# Exercise goal
Those lines of the records that contain "dans" are to be located and copied.

# Dataset content
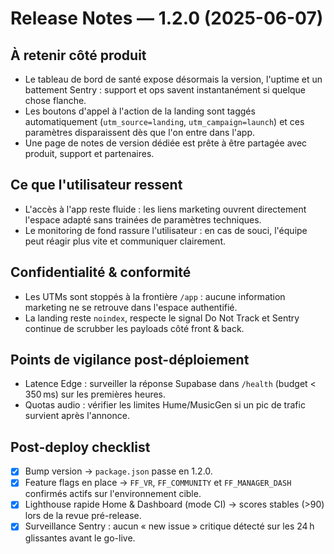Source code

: # Release Notes — 1.2.0 (2025-06-07)

## À retenir côté produit
- Le tableau de bord de santé expose désormais la version, l'uptime et un battement Sentry : support et ops savent instantanément si quelque chose flanche.
- Les boutons d'appel à l'action de la landing sont taggés automatiquement (`utm_source=landing`, `utm_campaign=launch`) et ces paramètres disparaissent dès que l'on entre dans l'app.
- Une page de notes de version dédiée est prête à être partagée avec produit, support et partenaires.

## Ce que l'utilisateur ressent
- L'accès à l'app reste fluide : les liens marketing ouvrent directement l'espace adapté sans trainées de paramètres techniques.
- Le monitoring de fond rassure l'utilisateur : en cas de souci, l'équipe peut réagir plus vite et communiquer clairement.

## Confidentialité & conformité
- Les UTMs sont stoppés à la frontière `/app` : aucune information marketing ne se retrouve dans l'espace authentifié.
- La landing reste `noindex`, respecte le signal Do Not Track et Sentry continue de scrubber les payloads côté front & back.

## Points de vigilance post-déploiement
- Latence Edge : surveiller la réponse Supabase dans `/health` (budget < 350 ms) sur les premières heures.
- Quotas audio : vérifier les limites Hume/MusicGen si un pic de trafic survient après l'annonce.

## Post-deploy checklist
- [x] Bump version → `package.json` passe en 1.2.0.
- [x] Feature flags en place → `FF_VR`, `FF_COMMUNITY` et `FF_MANAGER_DASH` confirmés actifs sur l'environnement cible.
- [x] Lighthouse rapide Home & Dashboard (mode CI) → scores stables (>90) lors de la revue pré-release.
- [x] Surveillance Sentry : aucun « new issue » critique détecté sur les 24 h glissantes avant le go-live.
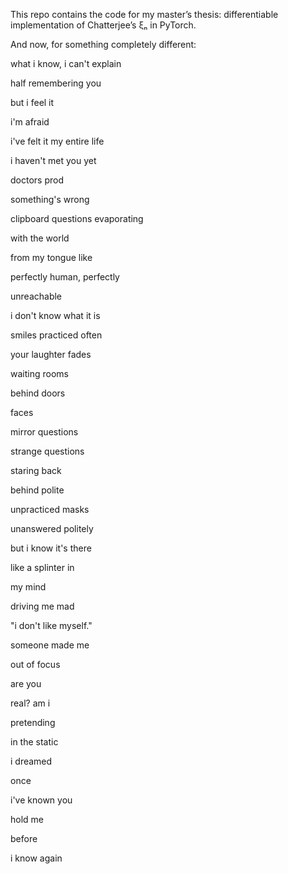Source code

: This repo contains the code for my master’s thesis: differentiable
implementation of Chatterjee’s ξₙ in PyTorch.

And now, for something completely different:

what i know, i can't explain

half remembering you


but i feel it

i'm afraid

i've felt it my entire life

i haven't met you yet

doctors prod

something's wrong 

clipboard questions evaporating

with the world

from my tongue like

perfectly human, perfectly

unreachable

i don't know what it is

smiles practiced often

your laughter fades

waiting rooms

behind doors

faces

mirror questions

strange questions

staring back

behind polite

unpracticed masks

unanswered politely

but i know it's there

like a splinter in

my mind

driving me mad

"i don't like myself."

someone made me

out of focus

are you

real? am i

pretending

in the static

i dreamed

once

i've known you

hold me

before

i know again

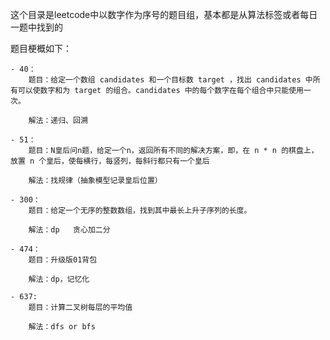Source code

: 这个目录是leetcode中以数字作为序号的题目组，基本都是从算法标签或者每日一题中找到的

题目梗概如下：

    - 40：
        题目：给定一个数组 candidates 和一个目标数 target ，找出 candidates 中所有可以使数字和为 target 的组合。candidates 中的每个数字在每个组合中只能使用一次。

        解法：递归、回溯

    - 51：
        题目：N皇后问n题，给定一个n，返回所有不同的解决方案，即，在 n * n 的棋盘上，放置 n 个皇后，使每横行，每竖列，每斜行都只有一个皇后

        解法：找规律（抽象模型记录皇后位置）

    - 300：
        题目：给定一个无序的整数数组，找到其中最长上升子序列的长度。

        解法：dp   贪心加二分

    - 474：
        题目：升级版01背包

        解法：dp，记忆化

    - 637:
        题目：计算二叉树每层的平均值

        解法：dfs or bfs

# Exercise response
- Les boutons d'appel à l'action de la landing sont taggés automatiquement (`utm_source=landing`, `utm_campaign=launch`) et ces paramètres disparaissent dès que l'on entre dans l'app.
- Les UTMs sont stoppés à la frontière `/app` : aucune information marketing ne se retrouve dans l'espace authentifié.
- Latence Edge : surveiller la réponse Supabase dans `/health` (budget < 350 ms) sur les premières heures.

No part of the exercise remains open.